The steps taken are:

  • generate two vectors We use two samples of sizes 20 and normal distributions $X \sim N(0,1)$ and $Y \sim N(0.2,1)$ For this case Cohen's d would be equal to 0.2

  • randomly delete data We selected randomly 10 values out of the 40 values.

  • impute the data For this I used the mice r-package. The standard method that it uses is predictive mean matching.

  • compute Cohen's d This is done in multiple ways.

    1. In one case I apply Rubin's rule to the $d$ computed for each imputation.
    2. In another case, I apply Rubin's rule to the difference of the means and to the estimate of the standard deviation. Finally, to compute $d$ I take the ratio of those two.
    3. A third case. In this simplified case imputation is not at all needed. We can compute Cohen's d for two samples of unequal size and there is no need to fill the missing data.

    Imputing the data is usefull when the method can not deal with missing data (for instance a linear regression where some of the regressor values $X$ are missing). Also possible might be that one wishes to create more balanced data and use imputation to generate equal representation of classes in both variables (e.g. demographic data), but in this case there might be potentially alternatives by applying different weights based on the classes or by using a linear mixed effects model.

The results are

Method           Mean of 1000 simulations  Mean of squared error
1 relative       0.2124757                 0.1502107
2 absolute       0.2118989                 0.1493271
3 no imputation  0.2033886                 0.1302398

Code:

library(mice)

nd <- 20
nimp <- 10
effect <- 0.2
m <- 5

### function to create data with imputations from mice
set <- function(imp, n) {
  data_imp <- imp$data
  data_imp[imp$where[,1],1] <- imp$imp[[1]][,n]
  data_imp[imp$where[,2],2] <- imp$imp[[2]][,n]
  data_imp
}

### function to do the simulation
sim <- function() {
  ### generate data
  data <- data.frame(x = rnorm(nd,0,1), y = rnorm(nd,effect,1))

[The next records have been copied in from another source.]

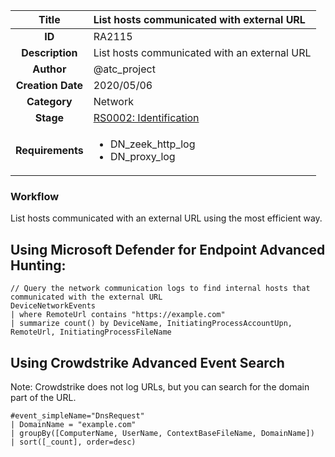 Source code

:| Title                       | List hosts communicated with external URL         |
|:---------------------------:|:--------------------|
| **ID**                      | RA2115            |
| **Description**             | List hosts communicated with an external URL   |
| **Author**                  | @atc_project        |
| **Creation Date**           | 2020/05/06 |
| **Category**                | Network      |
| **Stage**                   |[RS0002: Identification](../Response_Stages/RS0002.md)| 
| **Requirements** |<ul><li>DN_zeek_http_log</li><li>DN_proxy_log</li></ul>|

### Workflow

List hosts communicated with an external URL using the most efficient way.  

## Using Microsoft Defender for Endpoint Advanced Hunting: 

```kusto
// Query the network communication logs to find internal hosts that communicated with the external URL
DeviceNetworkEvents
| where RemoteUrl contains "https://example.com"
| summarize count() by DeviceName, InitiatingProcessAccountUpn, RemoteUrl, InitiatingProcessFileName
```

## Using Crowdstrike Advanced Event Search

Note: Crowdstrike does not log URLs, but you can search for the domain part of the URL.

```kusto
#event_simpleName="DnsRequest"
| DomainName = "example.com"
| groupBy([ComputerName, UserName, ContextBaseFileName, DomainName])
| sort([_count], order=desc)
``` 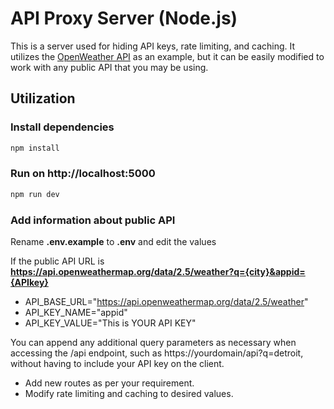 # API Proxy Server (Node.js)

This is a server used for hiding API keys, rate limiting, and caching. It utilizes the [OpenWeather API](https://openweathermap.org/api) as an example, but it can be easily modified to work with any public API that you may be using.

## Utilization

### Install dependencies

```bash
npm install
```

### Run on http://localhost:5000

```bash
npm run dev
```

### Add information about public API

Rename **.env.example** to **.env** and edit the values

If the public API URL is **https://api.openweathermap.org/data/2.5/weather?q={city}&appid={APIkey}**

- API_BASE_URL="https://api.openweathermap.org/data/2.5/weather"
- API_KEY_NAME="appid"
- API_KEY_VALUE="This is YOUR API KEY"

You can append any additional query parameters as necessary when accessing the /api endpoint, such as https://yourdomain/api?q=detroit, without having to include your API key on the client.

- Add new routes as per your requirement.
- Modify rate limiting and caching to desired values.
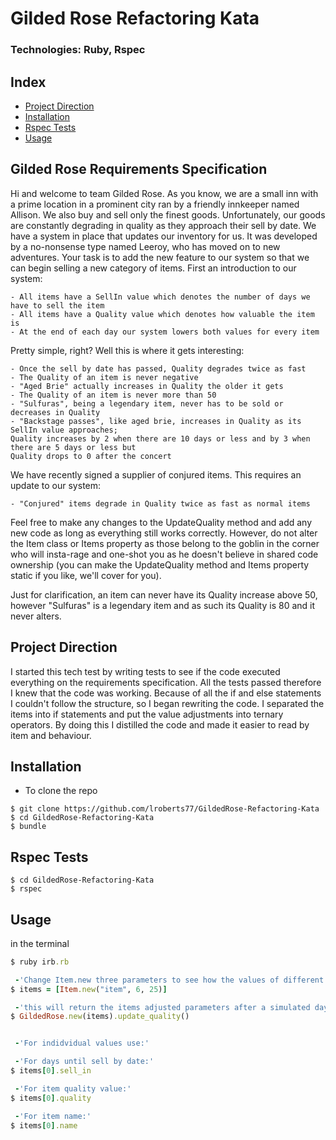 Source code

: # Gilded Rose Refactoring Kata
### Technologies: Ruby, Rspec

## Index
* [Project Direction](#Project)
* [Installation](#Install)
* [Rspec Tests](#Rspec)
* [Usage](#Usage)


## Gilded Rose Requirements Specification

Hi and welcome to team Gilded Rose. As you know, we are a small inn with a prime location in a
prominent city ran by a friendly innkeeper named Allison. We also buy and sell only the finest goods.
Unfortunately, our goods are constantly degrading in quality as they approach their sell by date. We
have a system in place that updates our inventory for us. It was developed by a no-nonsense type named
Leeroy, who has moved on to new adventures. Your task is to add the new feature to our system so that
we can begin selling a new category of items. First an introduction to our system:

	- All items have a SellIn value which denotes the number of days we have to sell the item
	- All items have a Quality value which denotes how valuable the item is
	- At the end of each day our system lowers both values for every item

Pretty simple, right? Well this is where it gets interesting:

	- Once the sell by date has passed, Quality degrades twice as fast
	- The Quality of an item is never negative
	- "Aged Brie" actually increases in Quality the older it gets
	- The Quality of an item is never more than 50
	- "Sulfuras", being a legendary item, never has to be sold or decreases in Quality
	- "Backstage passes", like aged brie, increases in Quality as its SellIn value approaches;
	Quality increases by 2 when there are 10 days or less and by 3 when there are 5 days or less but
	Quality drops to 0 after the concert

We have recently signed a supplier of conjured items. This requires an update to our system:

	- "Conjured" items degrade in Quality twice as fast as normal items

Feel free to make any changes to the UpdateQuality method and add any new code as long as everything
still works correctly. However, do not alter the Item class or Items property as those belong to the
goblin in the corner who will insta-rage and one-shot you as he doesn't believe in shared code
ownership (you can make the UpdateQuality method and Items property static if you like, we'll cover
for you).

Just for clarification, an item can never have its Quality increase above 50, however "Sulfuras" is a
legendary item and as such its Quality is 80 and it never alters.

## <a name="Project">Project Direction</a>
I started this tech test by writing tests to see if the code executed everything on the requirements specification. All the tests passed therefore I knew that the code was working. Because of all the if and else statements I couldn't follow the structure, so I began rewriting the code. I separated the items into if statements and put the value adjustments into ternary operators. By doing this I distilled the code and made it easier to read by item and behaviour.


## <a name="Install">Installation</a>
* To clone the repo
```shell
$ git clone https://github.com/lroberts77/GildedRose-Refactoring-Kata
$ cd GildedRose-Refactoring-Kata
$ bundle
```

## <a name="Rspec">Rspec Tests</a>
```shell
$ cd GildedRose-Refactoring-Kata
$ rspec
```

## <a name="Usage">Usage</a>
in the terminal
```ruby
$ ruby irb.rb

 -'Change Item.new three parameters to see how the values of different items change after a day'
$ items = [Item.new("item", 6, 25)]

 -'this will return the items adjusted parameters after a simulated day'
$ GildedRose.new(items).update_quality() 


 -'For indidvidual values use:'

 -'For days until sell by date:'
$ items[0].sell_in 

 -'For item quality value:'
$ items[0].quality

 -'For item name:'
$ items[0].name
``` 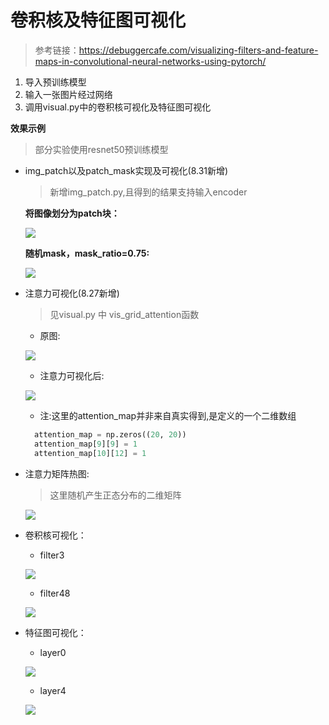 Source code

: # 卷积核及特征图可视化
> 参考链接：https://debuggercafe.com/visualizing-filters-and-feature-maps-in-convolutional-neural-networks-using-pytorch/
1. 导入预训练模型
2. 输入一张图片经过网络
3. 调用visual.py中的卷积核可视化及特征图可视化

**效果示例**
> 部分实验使用resnet50预训练模型

- img_patch以及patch_mask实现及可视化(8.31新增)
  > 新增img_patch.py,且得到的结果支持输入encoder
  
  **将图像划分为patch块：**
  
  ![](imgs_out/img_patch.png)
  
  **随机mask，mask_ratio=0.75:**
  
  ![](imgs_out/masked_patch.png)

- 注意力可视化(8.27新增)
  
  > 见visual.py 中 vis_grid_attention函数
  - 原图:
  
  ![](imgs_in/dog_1.jpg)
  - 注意力可视化后:
  
  ![](imgs_out/dog_1_with_attention.jpg)
  - 注:这里的attention_map并非来自真实得到,是定义的一个二维数组
  ```python
    attention_map = np.zeros((20, 20))
    attention_map[9][9] = 1
    attention_map[10][12] = 1
  ```
- 注意力矩阵热图:
   > 这里随机产生正态分布的二维矩阵
  
  ![](imgs_out/attention_matrix_0.png)
- 卷积核可视化：
    
  - filter3
  
  ![](imgs_out/filter_3.png)
  - filter48
  
  ![](imgs_out/filter_48.png)
  
- 特征图可视化：

  - layer0

  ![](imgs_out/layer_0.png)
  - layer4

  ![](imgs_out/layer_4.png)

  ### sample nimp points to remove (make equal to NA)
  imp <- sample(0:(nd*2-1),nimp)
  for (i in imp) {
    k <- floor(i/30)+1
    l <- (i%%30)+1
    data[l,k] <- NA
  }
  
  ### perform 5 imputations with mice
  imp2 <- mice(data[], m = m, printFlag = F)
  
  ### vectors to contain results from for-loop
  ve_d <- rep(0,5)
  sd_d <- rep(0,5)
  
  ve_m <- rep(0,5)
  sd_m <- rep(0,5)
  
  ve_v <- rep(0,5)
  sd_v <- rep(0,5)
  
  for (i in 1:m) {  ### repeatedly compute statistics for different imputations
    m1 <- set(imp2,i)
    par1 <- mean(m1[,2])-mean(m1[,1])            ### difference of means
    par2 <- sqrt(0.5*(var(m1[,1])+var(m1[,2])))  ### pooled variance estimate
    par3 <- par1/par2                            ### Cohen's d
    nu <- 2*nd-2
    
    ### standard deviations of par1, par2, par3
    sd1 <- par2*sqrt(2/nd)
    sd2 <- par2 * sqrt(gamma(nu/2)/gamma((nu+1)/2) * nu/2- 1)
    sd3 <- sqrt((nd+nd)/(nd*nd) * (nu)/(nu-2)+ par3^2 * (nu/(nu-2)-(1-3/(4*nu-1))^-2))
    
    ve_m[i] <- par1
    sd_m[i] <- sd1
    ve_v[i] <- par2
    sd_v[i] <- sd2
    ve_d[i] <- par3
    sd_d[i] <- sd3    
  }
  
  ### Rubin's Rule applied to Cohen's d
  est_d <- mean(ve_d)
  var_d <- mean(sd_d^2) + var(ve_d) * (1+1/m)

  ### Rubin's Rule applied to difference
  est_m <- mean(ve_m)
  var_m <- mean(sd_m^2) + var(ve_m) * (1+1/m)
  
  ### Rubin's Rule applied to variance
  est_v <- mean(ve_v)
  var_v <- mean(sd_v^2) + var(ve_v) * (1+1/m)
  
    
  ### Straightforward Cohen's d
  x <- data$x[!is.na(data$x)]
  y <- data$y[!is.na(data$y)]
  nx <- length(x)
  ny <- length(y)
  cohend <- (mean(y)-mean(x))/sqrt( ((nx-1)*var(x)+ (ny-1)*var(y))/(nx+ny-2))

  ### return the results
  r <- list(est_d = est_d, var_d = var_d,
            est_m = est_m, var_m = var_m,
            est_v = est_v, var_v = var_v,
            cohend = cohend)
  return(r)
}

set.seed(1)
results <- replicate(10^3,sim(), simplify = TRUE)

# mean
effect
mean(as.numeric(results[1,]))
mean(as.numeric(results[3,])/as.numeric(results[5,]))
mean(as.numeric(results[7,]))
# variance
mean(as.numeric(results[2,]))
var(as.numeric(results[1,]))

# error
mean((as.numeric(results[1,])-effect)^2)
mean((as.numeric(results[3,])/as.numeric(results[5,])-effect)^2)
mean((as.numeric(results[7,])-effect)^2)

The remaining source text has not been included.